[Records from a dataset]
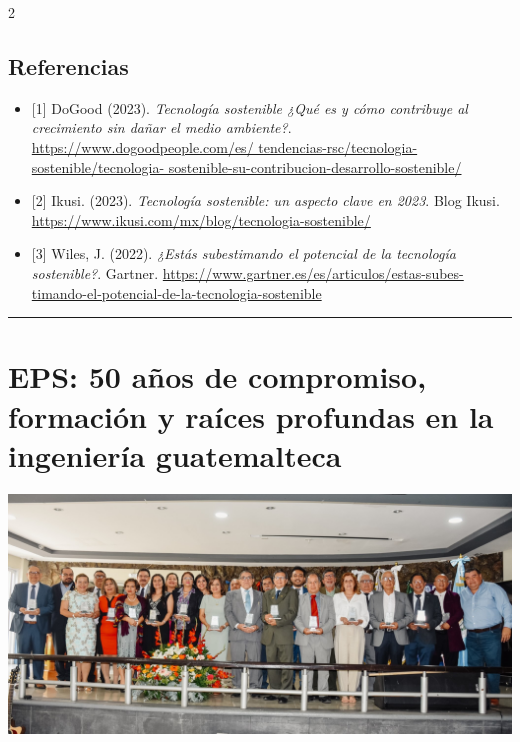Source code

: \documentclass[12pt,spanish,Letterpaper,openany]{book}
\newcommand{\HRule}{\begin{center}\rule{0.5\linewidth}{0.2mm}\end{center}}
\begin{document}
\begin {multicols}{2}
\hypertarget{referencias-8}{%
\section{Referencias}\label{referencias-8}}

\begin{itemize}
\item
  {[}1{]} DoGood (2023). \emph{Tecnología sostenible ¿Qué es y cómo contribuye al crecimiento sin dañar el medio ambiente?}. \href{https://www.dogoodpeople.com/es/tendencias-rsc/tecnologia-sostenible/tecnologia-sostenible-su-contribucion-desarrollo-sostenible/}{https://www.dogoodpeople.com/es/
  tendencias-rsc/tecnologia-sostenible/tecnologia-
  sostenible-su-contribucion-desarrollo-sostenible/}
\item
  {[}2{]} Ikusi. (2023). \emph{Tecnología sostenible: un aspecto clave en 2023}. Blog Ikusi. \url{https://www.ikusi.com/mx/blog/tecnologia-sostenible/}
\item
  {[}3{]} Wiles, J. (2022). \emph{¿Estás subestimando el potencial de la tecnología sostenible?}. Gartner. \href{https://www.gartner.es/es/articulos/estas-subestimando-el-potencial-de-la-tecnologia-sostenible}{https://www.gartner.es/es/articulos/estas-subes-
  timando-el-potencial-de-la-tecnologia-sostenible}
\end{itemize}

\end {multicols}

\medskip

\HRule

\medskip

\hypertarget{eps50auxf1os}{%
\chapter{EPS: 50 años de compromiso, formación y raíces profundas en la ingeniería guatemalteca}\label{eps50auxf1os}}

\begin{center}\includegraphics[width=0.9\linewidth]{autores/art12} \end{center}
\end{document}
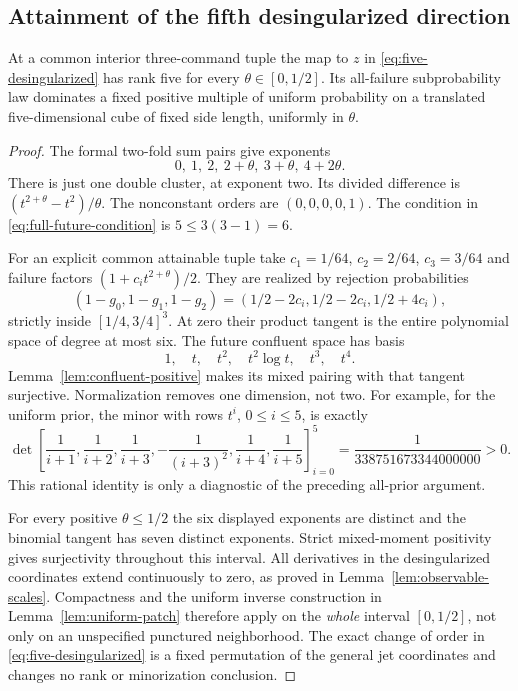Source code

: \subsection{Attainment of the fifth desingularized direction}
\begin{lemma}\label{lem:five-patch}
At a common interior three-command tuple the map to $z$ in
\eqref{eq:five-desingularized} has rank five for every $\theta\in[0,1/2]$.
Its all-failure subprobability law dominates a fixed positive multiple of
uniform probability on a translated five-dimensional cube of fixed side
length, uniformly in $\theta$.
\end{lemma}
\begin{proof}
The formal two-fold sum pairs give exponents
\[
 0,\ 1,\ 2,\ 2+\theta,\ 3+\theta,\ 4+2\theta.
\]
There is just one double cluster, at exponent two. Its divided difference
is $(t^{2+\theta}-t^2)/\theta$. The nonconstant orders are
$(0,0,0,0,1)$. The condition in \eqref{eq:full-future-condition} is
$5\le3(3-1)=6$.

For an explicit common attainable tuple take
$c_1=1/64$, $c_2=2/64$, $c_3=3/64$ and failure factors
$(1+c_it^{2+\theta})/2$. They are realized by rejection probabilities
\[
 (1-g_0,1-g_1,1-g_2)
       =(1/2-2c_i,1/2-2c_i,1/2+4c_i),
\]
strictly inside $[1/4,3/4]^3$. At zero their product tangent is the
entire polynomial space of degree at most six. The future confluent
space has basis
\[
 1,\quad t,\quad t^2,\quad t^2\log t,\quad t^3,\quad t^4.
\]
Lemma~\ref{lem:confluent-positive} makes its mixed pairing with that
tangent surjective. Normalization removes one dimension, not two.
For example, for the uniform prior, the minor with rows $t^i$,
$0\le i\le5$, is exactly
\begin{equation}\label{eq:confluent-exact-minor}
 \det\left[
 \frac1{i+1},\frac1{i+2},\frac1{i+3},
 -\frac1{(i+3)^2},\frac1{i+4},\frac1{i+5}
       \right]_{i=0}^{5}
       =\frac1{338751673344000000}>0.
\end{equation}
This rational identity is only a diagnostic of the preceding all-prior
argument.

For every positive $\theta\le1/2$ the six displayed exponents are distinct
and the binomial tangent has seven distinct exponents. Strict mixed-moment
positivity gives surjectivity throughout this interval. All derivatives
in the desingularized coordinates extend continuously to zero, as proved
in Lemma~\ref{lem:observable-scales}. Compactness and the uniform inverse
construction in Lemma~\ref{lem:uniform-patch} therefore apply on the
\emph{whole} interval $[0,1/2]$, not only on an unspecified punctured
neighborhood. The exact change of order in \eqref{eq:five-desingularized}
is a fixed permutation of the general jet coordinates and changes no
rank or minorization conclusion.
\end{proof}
* * *
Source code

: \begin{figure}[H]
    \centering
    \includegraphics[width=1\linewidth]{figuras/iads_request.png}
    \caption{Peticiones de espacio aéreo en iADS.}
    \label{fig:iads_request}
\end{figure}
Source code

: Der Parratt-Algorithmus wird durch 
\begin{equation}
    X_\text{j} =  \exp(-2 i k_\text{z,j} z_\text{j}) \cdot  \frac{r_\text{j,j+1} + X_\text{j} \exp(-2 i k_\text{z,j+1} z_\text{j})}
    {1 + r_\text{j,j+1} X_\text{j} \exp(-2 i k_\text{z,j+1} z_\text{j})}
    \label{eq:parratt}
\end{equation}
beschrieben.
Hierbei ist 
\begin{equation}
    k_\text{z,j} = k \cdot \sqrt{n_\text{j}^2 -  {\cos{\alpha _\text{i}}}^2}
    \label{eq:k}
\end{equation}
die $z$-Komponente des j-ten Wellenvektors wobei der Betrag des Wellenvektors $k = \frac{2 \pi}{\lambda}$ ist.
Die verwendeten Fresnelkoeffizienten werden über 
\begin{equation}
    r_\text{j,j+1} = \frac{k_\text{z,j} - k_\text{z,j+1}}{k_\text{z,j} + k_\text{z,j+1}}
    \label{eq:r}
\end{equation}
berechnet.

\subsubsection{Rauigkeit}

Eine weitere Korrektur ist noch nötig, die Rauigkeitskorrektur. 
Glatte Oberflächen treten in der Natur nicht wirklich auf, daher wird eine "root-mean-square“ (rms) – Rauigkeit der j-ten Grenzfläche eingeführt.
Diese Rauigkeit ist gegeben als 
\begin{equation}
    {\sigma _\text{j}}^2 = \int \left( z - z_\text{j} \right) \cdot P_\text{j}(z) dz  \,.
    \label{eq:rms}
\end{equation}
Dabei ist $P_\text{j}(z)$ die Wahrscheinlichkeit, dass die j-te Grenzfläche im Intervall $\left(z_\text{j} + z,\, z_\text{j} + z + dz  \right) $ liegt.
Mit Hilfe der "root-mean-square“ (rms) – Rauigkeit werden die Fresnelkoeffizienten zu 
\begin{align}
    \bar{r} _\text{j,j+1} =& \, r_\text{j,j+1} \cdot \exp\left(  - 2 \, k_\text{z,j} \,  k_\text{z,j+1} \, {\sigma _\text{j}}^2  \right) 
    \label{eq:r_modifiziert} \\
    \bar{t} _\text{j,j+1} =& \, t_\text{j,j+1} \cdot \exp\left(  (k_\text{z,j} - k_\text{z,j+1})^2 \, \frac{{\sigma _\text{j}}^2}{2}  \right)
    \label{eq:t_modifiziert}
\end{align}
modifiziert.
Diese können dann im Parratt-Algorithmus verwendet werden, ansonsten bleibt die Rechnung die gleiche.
--
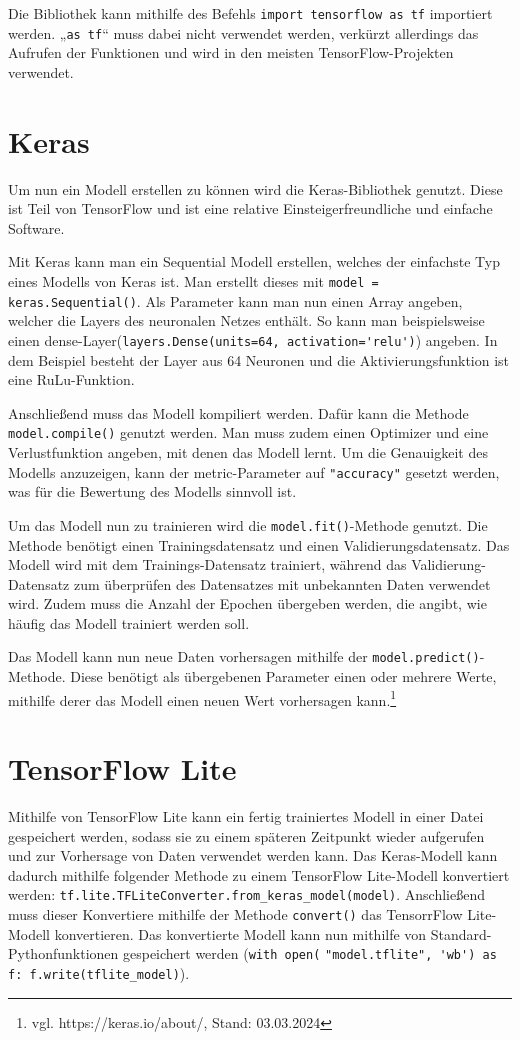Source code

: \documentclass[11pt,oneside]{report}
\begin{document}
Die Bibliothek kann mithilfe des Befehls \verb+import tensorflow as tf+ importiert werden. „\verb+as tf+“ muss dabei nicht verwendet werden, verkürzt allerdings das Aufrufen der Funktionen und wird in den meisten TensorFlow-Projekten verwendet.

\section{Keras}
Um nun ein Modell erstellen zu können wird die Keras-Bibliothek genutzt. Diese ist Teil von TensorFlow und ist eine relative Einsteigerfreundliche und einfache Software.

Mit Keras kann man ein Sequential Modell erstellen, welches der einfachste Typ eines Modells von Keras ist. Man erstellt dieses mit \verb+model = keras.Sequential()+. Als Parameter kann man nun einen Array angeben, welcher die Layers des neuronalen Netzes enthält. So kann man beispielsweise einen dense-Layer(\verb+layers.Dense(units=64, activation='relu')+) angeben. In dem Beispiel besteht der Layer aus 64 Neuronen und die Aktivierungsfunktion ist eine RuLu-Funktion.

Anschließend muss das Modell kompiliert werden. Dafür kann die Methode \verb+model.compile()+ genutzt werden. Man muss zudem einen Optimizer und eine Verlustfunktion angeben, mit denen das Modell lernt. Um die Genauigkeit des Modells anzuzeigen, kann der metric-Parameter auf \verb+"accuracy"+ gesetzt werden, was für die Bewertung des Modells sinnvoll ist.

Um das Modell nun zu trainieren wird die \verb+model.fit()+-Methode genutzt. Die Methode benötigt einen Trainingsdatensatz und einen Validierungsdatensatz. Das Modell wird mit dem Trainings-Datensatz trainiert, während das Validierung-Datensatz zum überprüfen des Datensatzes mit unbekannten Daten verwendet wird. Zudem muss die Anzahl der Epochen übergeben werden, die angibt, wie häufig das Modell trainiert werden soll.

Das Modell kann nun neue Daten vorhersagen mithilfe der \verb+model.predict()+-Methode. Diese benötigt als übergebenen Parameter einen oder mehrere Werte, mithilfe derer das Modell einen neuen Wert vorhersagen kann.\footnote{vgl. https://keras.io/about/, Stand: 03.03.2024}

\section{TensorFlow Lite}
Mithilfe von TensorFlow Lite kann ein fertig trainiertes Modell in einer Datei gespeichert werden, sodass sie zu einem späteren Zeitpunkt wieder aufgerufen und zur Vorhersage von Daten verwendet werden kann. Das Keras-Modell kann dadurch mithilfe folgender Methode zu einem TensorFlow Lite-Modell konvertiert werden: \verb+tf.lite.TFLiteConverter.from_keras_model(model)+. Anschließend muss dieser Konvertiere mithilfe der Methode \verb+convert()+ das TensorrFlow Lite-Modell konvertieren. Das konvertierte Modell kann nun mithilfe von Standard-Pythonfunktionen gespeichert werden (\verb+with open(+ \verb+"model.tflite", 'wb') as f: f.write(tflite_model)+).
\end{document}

(Instructions to follow)
With "Grenzfläche" as the string to find, copy every line of the records that holds it.

(Task output)
Glatte Oberflächen treten in der Natur nicht wirklich auf, daher wird eine "root-mean-square“ (rms) – Rauigkeit der j-ten Grenzfläche eingeführt.
Dabei ist $P_\text{j}(z)$ die Wahrscheinlichkeit, dass die j-te Grenzfläche im Intervall $\left(z_\text{j} + z,\, z_\text{j} + z + dz  \right) $ liegt.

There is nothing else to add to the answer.